In the shoe factory of first grade, last year I had 18 shoes. Not a bad number. A low number, by most standards. An ideal class size, I say. (Unless somebody will really let me have about 8 or 10, which would be loads of fun, and I could do a REALLY good job, but much more expensive for the taxpayers!) This year, I have 23 shoes. Still not a very high number. But here’s the deal…I don’t have 5 more kids worth of time, space, or resources. I don’t even have 5 more kids worth of pencils! Everyone gets a little less of me, because there are more of them. And although most of them will probably go on to live the lives they were going to live with or without 23 kids in their first grade class, for better or for worse, there is a part of me that says, NOT FAIR. These 23 are beloved, worthy people. They did nothing to deserve slightly less instruction and attention in first grade than the others.

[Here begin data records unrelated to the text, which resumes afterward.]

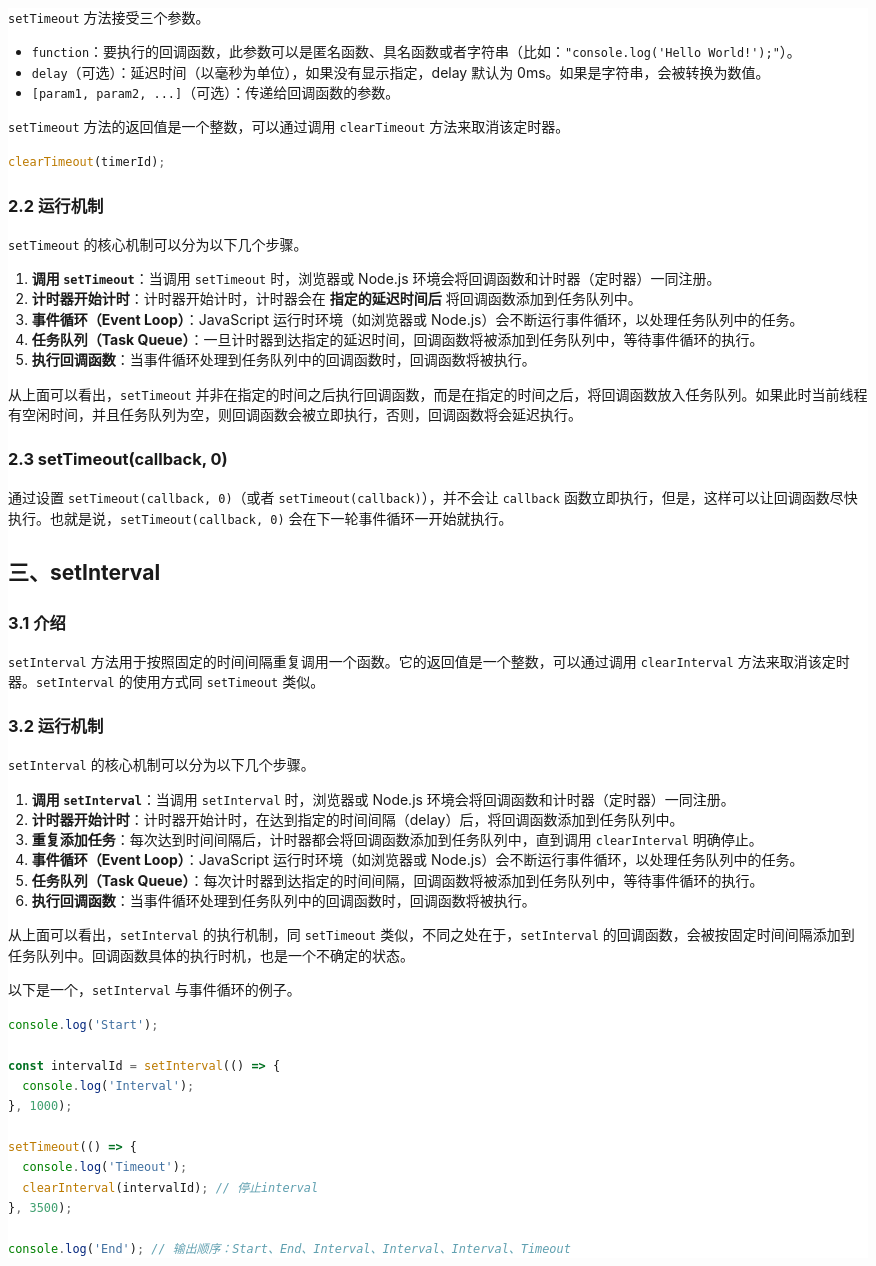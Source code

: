 `setTimeout` 方法接受三个参数。

- `function`：要执行的回调函数，此参数可以是匿名函数、具名函数或者字符串（比如：`"console.log('Hello World!');"`）。
- `delay`（可选）：延迟时间（以毫秒为单位），如果没有显示指定，delay 默认为 0ms。如果是字符串，会被转换为数值。
- `[param1, param2, ...]`（可选）：传递给回调函数的参数。

`setTimeout` 方法的返回值是一个整数，可以通过调用 `clearTimeout` 方法来取消该定时器。

```javascript
clearTimeout(timerId);
```

### 2.2 运行机制

`setTimeout` 的核心机制可以分为以下几个步骤。

1. **调用 `setTimeout`**：当调用 `setTimeout` 时，浏览器或 Node.js 环境会将回调函数和计时器（定时器）一同注册。
2. **计时器开始计时**：计时器开始计时，计时器会在 **指定的延迟时间后** 将回调函数添加到任务队列中。
3. **事件循环（Event Loop）**：JavaScript 运行时环境（如浏览器或 Node.js）会不断运行事件循环，以处理任务队列中的任务。
4. **任务队列（Task Queue）**：一旦计时器到达指定的延迟时间，回调函数将被添加到任务队列中，等待事件循环的执行。
5. **执行回调函数**：当事件循环处理到任务队列中的回调函数时，回调函数将被执行。

从上面可以看出，`setTimeout` 并非在指定的时间之后执行回调函数，而是在指定的时间之后，将回调函数放入任务队列。如果此时当前线程有空闲时间，并且任务队列为空，则回调函数会被立即执行，否则，回调函数将会延迟执行。

### 2.3 setTimeout(callback, 0)

通过设置 `setTimeout(callback, 0)`（或者 `setTimeout(callback)`），并不会让 `callback` 函数立即执行，但是，这样可以让回调函数尽快执行。也就是说，`setTimeout(callback, 0)` 会在下一轮事件循环一开始就执行。

## 三、setInterval

### 3.1 介绍

`setInterval` 方法用于按照固定的时间间隔重复调用一个函数。它的返回值是一个整数，可以通过调用 `clearInterval` 方法来取消该定时器。`setInterval` 的使用方式同 `setTimeout` 类似。

### 3.2 运行机制

`setInterval` 的核心机制可以分为以下几个步骤。

1. **调用 `setInterval`**：当调用 `setInterval` 时，浏览器或 Node.js 环境会将回调函数和计时器（定时器）一同注册。
2. **计时器开始计时**：计时器开始计时，在达到指定的时间间隔（delay）后，将回调函数添加到任务队列中。
3. **重复添加任务**：每次达到时间间隔后，计时器都会将回调函数添加到任务队列中，直到调用 `clearInterval` 明确停止。
4. **事件循环（Event Loop）**：JavaScript 运行时环境（如浏览器或 Node.js）会不断运行事件循环，以处理任务队列中的任务。
5. **任务队列（Task Queue）**：每次计时器到达指定的时间间隔，回调函数将被添加到任务队列中，等待事件循环的执行。
6. **执行回调函数**：当事件循环处理到任务队列中的回调函数时，回调函数将被执行。

从上面可以看出，`setInterval` 的执行机制，同 `setTimeout` 类似，不同之处在于，`setInterval` 的回调函数，会被按固定时间间隔添加到任务队列中。回调函数具体的执行时机，也是一个不确定的状态。

以下是一个，`setInterval` 与事件循环的例子。

```javascript
console.log('Start');

const intervalId = setInterval(() => {
  console.log('Interval');
}, 1000);

setTimeout(() => {
  console.log('Timeout');
  clearInterval(intervalId); // 停止interval
}, 3500);

console.log('End'); // 输出顺序：Start、End、Interval、Interval、Interval、Timeout
```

My 23rd “shoe” arrived to me on Monday. And we are the third “factory” he has been to this school year. Thus, the mania. I was feeling good about things. I was feeling like finally, things were rolling along in a good routine, we were a solidly connected community, we all knew what to expect…and suddenly all my small moments I used to use to maintain those connections and routines are gone, now being used to get the new “shoe” integrated into our community and routines. I’m especially discouraged because the previous school had the ball rolling toward some more support for him, and now, with no IEP in place, the process has to start all over. With 33 days of school left. Which means this will be some other teacher’s problem in a few months, at the expense of this dear child.
What am I supposed to be, a miracle worker?
This job… As soon as it starts to feel manageable, something reminds you once again that it is impossible.